Pada akhirnya, ia runtuh pada satu bahu orang asing yang berjam lalu baru ia temui. Ia hanyalah anak laki-laki yang sedang melangkah merajut jalan untuk menjemput mimpinya sendiri. Tapi belakangan, rasanya beban dipundaknya beratnya bukan main.

“Buat diri gue di dimensi yang lain..” Lirih Mingyu disela tepuknya pada bahu Migu. “Gue harap setiap jam 12 malam ulang tahun lo, kapanpun itu, semoga lo cuman menemukan senyum.”

Mendengar Mingyu dan harapannya yang cuma ia bisik, Migu terbahak. Di sela tangisnya ia terbahak.

Di ujung senja, mereka memutus langkah. Hari ini sudah cukup aneh dan tidak kalah lega. Benar, semuanya jadi sepadan, batin Migu. Semuanya butuh waktu, batin Mingyu.

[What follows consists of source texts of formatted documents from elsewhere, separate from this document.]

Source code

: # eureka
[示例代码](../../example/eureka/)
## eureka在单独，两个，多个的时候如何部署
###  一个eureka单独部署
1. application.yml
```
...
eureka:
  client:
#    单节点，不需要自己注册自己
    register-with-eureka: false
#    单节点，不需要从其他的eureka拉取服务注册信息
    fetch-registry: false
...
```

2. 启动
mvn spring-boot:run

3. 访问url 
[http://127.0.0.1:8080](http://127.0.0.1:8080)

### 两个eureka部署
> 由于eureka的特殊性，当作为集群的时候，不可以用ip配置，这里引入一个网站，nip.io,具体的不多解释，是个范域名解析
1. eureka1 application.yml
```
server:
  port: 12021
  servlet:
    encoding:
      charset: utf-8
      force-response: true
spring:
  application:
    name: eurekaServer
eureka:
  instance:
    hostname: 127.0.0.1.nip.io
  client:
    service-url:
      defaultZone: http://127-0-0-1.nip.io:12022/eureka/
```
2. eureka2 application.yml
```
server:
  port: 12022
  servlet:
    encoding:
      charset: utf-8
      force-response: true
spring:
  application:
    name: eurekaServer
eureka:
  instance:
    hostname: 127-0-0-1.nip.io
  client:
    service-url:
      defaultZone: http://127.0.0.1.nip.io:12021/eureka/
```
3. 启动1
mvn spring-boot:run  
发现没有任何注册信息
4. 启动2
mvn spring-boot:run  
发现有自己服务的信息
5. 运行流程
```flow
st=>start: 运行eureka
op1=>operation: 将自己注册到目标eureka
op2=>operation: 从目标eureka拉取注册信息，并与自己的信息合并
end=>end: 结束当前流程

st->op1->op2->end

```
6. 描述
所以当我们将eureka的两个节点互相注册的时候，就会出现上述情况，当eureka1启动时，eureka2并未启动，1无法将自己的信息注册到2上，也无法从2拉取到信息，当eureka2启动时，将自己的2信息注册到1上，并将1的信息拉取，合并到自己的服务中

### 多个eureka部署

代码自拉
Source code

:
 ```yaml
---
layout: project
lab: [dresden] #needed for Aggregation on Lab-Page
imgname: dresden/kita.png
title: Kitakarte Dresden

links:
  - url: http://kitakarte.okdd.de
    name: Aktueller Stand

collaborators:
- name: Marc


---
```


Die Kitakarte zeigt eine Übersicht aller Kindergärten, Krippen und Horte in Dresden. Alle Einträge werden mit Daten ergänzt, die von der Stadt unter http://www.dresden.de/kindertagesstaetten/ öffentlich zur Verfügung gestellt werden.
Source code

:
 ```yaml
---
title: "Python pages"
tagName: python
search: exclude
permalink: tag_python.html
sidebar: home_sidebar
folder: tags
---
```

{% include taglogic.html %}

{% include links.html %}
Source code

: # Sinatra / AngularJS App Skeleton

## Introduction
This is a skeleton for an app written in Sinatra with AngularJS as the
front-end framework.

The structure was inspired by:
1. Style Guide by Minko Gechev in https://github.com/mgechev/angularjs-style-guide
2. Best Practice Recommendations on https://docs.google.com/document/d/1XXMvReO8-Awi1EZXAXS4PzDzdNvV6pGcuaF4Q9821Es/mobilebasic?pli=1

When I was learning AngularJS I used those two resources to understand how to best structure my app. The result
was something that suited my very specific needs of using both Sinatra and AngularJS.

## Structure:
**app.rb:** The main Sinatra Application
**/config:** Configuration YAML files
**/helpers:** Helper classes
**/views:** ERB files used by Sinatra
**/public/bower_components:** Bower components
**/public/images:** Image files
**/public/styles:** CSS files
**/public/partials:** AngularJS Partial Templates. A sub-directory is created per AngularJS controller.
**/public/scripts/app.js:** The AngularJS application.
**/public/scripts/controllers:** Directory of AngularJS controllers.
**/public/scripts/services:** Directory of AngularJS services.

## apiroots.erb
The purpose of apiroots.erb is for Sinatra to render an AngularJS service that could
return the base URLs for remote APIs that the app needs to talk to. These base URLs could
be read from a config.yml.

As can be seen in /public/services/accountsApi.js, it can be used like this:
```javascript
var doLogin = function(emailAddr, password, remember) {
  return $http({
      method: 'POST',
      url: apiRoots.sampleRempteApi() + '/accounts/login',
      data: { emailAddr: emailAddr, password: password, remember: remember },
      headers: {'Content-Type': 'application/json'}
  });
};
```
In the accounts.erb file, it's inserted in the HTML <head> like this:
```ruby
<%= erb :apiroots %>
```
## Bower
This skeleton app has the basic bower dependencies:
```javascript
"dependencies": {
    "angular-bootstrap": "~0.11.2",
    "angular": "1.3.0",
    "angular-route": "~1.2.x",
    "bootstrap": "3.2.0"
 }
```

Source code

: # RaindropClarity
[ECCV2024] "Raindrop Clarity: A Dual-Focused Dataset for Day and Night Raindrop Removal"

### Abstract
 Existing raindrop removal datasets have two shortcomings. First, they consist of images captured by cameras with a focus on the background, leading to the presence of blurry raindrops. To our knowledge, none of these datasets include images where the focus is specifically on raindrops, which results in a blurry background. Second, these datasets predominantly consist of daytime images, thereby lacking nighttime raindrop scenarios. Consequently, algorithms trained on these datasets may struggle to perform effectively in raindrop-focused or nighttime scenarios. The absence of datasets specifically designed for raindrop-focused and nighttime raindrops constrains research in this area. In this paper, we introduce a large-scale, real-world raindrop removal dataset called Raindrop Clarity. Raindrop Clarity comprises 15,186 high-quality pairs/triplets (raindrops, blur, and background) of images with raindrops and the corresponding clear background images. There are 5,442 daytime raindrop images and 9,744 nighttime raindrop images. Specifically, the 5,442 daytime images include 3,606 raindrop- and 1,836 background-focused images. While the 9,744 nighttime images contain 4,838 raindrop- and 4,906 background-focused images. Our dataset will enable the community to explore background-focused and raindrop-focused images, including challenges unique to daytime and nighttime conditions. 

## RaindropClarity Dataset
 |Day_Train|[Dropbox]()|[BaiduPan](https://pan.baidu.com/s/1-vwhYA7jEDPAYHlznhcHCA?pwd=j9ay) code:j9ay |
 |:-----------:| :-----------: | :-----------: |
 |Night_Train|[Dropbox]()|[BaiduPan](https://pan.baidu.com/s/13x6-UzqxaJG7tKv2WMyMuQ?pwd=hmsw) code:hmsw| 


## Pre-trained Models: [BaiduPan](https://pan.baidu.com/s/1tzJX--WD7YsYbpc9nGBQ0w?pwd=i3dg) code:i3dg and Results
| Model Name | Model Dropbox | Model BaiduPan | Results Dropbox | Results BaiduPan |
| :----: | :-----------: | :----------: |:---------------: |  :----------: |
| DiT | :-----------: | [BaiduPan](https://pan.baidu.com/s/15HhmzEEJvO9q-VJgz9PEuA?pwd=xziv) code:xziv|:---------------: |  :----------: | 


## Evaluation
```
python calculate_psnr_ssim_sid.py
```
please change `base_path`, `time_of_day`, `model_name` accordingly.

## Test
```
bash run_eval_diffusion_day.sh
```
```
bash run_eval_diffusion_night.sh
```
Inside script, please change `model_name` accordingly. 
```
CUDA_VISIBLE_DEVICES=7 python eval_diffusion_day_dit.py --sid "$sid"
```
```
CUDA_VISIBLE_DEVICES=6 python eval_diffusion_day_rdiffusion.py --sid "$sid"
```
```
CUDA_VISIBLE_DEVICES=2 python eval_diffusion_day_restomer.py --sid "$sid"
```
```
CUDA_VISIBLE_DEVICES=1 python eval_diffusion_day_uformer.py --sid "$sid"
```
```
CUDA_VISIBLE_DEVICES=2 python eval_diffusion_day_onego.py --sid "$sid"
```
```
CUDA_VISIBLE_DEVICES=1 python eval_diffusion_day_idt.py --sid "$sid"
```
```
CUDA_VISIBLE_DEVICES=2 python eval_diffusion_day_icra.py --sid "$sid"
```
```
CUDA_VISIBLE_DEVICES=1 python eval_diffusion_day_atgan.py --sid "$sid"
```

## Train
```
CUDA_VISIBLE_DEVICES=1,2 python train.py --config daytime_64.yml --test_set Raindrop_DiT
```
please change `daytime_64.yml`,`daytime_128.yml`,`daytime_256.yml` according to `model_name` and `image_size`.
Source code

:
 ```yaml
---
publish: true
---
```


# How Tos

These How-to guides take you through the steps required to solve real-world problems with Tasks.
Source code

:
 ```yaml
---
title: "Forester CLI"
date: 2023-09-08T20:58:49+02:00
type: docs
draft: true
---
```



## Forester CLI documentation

Migu melambai jauh disana mengucap pamit dimana iris mata Mingyu menangkapnya disertai lukis senyum pada kedua sudut bibirnya. Keduanya berenang dalam esensi yang sama, ‘itu aku. Itu aku dibawah langit oranye beserta sapuan deru ombak Malibu. Itu aku, mungkin delapan tahun yang lalu. Itu aku, mungkin delapan tahun yang akan datang. Itu aku, yang kemarin, besok atau lusa, masih menyusun mimpi-mimpinya menjadi akar penguat dalam segala kemungkinan tanpa ujung dalam perputaran dunia. Itu aku yang tidak terbatas. itu aku.’